Hoge Raad, 12-11-2021, ECLI:NL:HR:2021:1684, 20/03237
Hoge Raad, 12-11-2021, ECLI:NL:HR:2021:1684, 20/03237
Gegevens
- Instantie
- Hoge Raad
- Datum uitspraak
- 12 november 2021
- Datum publicatie
- 12 november 2021
- ECLI
- ECLI:NL:HR:2021:1684
- Formele relaties
- Conclusie: ECLI:NL:PHR:2021:631
- Zaaknummer
- 20/03237
Inhoudsindicatie
HR verklaart het beroep in cassatie ongegrond.
Uitspraak
HOGE RAAD DER NEDERLANDEN
BELASTINGKAMER
Nummer 20/03237
Datum 12 november 2021
ARREST
in de zaak van
[X] B.V. voorheen [A] B.V. als rechtsopvolger van [B] B.V. te [Z] (hierna: belanghebbende)
tegen
de STAATSSECRETARIS VAN FINANCIËN
op het beroep in cassatie tegen de uitspraak van het Gerechtshof Den Haag van 11 augustus 2020, nrs. 19/00469 en 19/00470, betreffende aan belanghebbende opgelegde naheffingsaanslagen in de loonheffingen over de tijdvakken 1 januari 2012 tot en met 31 december 2012 en 1 december 2013 tot en met 31 december 2013 en de daarbij gegeven beschikkingen inzake heffingsrente en belastingrente.

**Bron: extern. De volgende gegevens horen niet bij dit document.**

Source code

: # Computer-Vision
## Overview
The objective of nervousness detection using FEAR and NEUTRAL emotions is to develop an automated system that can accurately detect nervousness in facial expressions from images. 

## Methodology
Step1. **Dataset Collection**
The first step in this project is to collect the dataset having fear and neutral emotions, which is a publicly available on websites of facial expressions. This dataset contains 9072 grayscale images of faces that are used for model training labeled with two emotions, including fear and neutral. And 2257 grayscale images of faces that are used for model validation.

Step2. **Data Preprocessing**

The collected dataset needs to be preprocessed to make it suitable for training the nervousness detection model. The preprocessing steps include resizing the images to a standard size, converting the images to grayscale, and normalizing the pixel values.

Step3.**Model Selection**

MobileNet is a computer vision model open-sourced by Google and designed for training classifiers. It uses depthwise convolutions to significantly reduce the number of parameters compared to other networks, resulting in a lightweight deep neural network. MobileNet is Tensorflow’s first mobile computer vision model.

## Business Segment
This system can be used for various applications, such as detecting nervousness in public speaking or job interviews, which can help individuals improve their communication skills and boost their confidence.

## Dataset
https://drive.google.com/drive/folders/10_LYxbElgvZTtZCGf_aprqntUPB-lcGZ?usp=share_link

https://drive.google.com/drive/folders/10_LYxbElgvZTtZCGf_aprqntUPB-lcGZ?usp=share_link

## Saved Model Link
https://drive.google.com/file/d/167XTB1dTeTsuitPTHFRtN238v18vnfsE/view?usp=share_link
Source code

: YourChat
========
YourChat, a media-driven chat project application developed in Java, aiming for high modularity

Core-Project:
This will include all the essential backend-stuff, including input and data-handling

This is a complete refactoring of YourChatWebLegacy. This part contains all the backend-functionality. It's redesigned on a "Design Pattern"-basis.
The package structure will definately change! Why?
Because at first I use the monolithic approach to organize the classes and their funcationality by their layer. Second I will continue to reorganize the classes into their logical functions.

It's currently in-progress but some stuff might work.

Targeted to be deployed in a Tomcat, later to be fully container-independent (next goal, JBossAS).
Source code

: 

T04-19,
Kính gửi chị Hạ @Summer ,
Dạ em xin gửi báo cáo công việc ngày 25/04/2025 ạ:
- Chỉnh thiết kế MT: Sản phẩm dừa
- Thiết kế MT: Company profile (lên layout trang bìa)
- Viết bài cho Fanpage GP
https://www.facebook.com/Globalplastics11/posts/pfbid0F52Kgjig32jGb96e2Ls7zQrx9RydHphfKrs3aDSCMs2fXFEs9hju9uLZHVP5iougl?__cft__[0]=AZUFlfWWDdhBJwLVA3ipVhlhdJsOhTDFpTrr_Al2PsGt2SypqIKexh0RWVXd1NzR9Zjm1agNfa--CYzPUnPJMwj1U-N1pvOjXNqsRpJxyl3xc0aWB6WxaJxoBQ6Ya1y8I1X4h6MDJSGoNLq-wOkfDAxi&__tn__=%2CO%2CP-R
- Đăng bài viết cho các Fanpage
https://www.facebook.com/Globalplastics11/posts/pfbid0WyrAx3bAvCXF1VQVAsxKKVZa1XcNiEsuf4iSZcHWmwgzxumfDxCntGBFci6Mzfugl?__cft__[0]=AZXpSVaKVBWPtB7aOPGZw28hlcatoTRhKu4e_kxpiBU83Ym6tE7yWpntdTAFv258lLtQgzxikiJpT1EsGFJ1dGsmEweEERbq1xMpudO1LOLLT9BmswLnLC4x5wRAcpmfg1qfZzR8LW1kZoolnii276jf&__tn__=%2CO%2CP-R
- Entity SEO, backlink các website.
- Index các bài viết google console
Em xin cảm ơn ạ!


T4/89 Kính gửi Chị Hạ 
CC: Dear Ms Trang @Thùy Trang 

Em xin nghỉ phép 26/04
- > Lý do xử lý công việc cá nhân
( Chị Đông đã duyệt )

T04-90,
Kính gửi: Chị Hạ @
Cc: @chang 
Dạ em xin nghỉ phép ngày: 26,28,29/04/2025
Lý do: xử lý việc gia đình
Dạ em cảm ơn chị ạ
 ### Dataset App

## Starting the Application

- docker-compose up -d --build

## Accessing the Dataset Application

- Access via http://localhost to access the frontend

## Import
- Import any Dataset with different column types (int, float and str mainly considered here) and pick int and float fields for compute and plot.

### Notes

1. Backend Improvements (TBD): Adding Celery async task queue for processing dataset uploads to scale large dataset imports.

1 Het eerste geding in cassatie
Bij arrest van de Hoge Raad van 12 juli 2019, nr. 18/00955, ECLI:NL:HR:2019:1197, is vernietigd de uitspraak van het Gerechtshof Amsterdam, nrs. 16/00427 en 16/00428, met verwijzing van het geding naar het Gerechtshof Den Haag (hierna: het Hof) ter verdere behandeling en beslissing van de zaak met inachtneming van dat arrest.
2 Het tweede geding in cassatie
Belanghebbende, vertegenwoordigd door J.J.F. Stormmesand, heeft tegen de uitspraak van het Hof beroep in cassatie ingesteld en daarbij een aantal middelen voorgesteld.
De Staatssecretaris, vertegenwoordigd door [P], heeft een verweerschrift ingediend.
Belanghebbende heeft een conclusie van repliek ingediend.
De Staatssecretaris heeft een conclusie van dupliek ingediend.
De Advocaat-Generaal R.E.C.M. Niessen heeft op 21 juni 2021 geconcludeerd tot ongegrondverklaring van het beroep in cassatie.1
Belanghebbende heeft schriftelijk op de conclusie gereageerd.
3 Beoordeling van de middelen
De middelen falen op de gronden die zijn vermeld in het arrest dat de Hoge Raad vandaag heeft uitgesproken in de zaak met nummer 20/03229 (ECLI:NL:HR:2021:1595), waarvan een geanonimiseerd afschrift aan dit arrest is gehecht.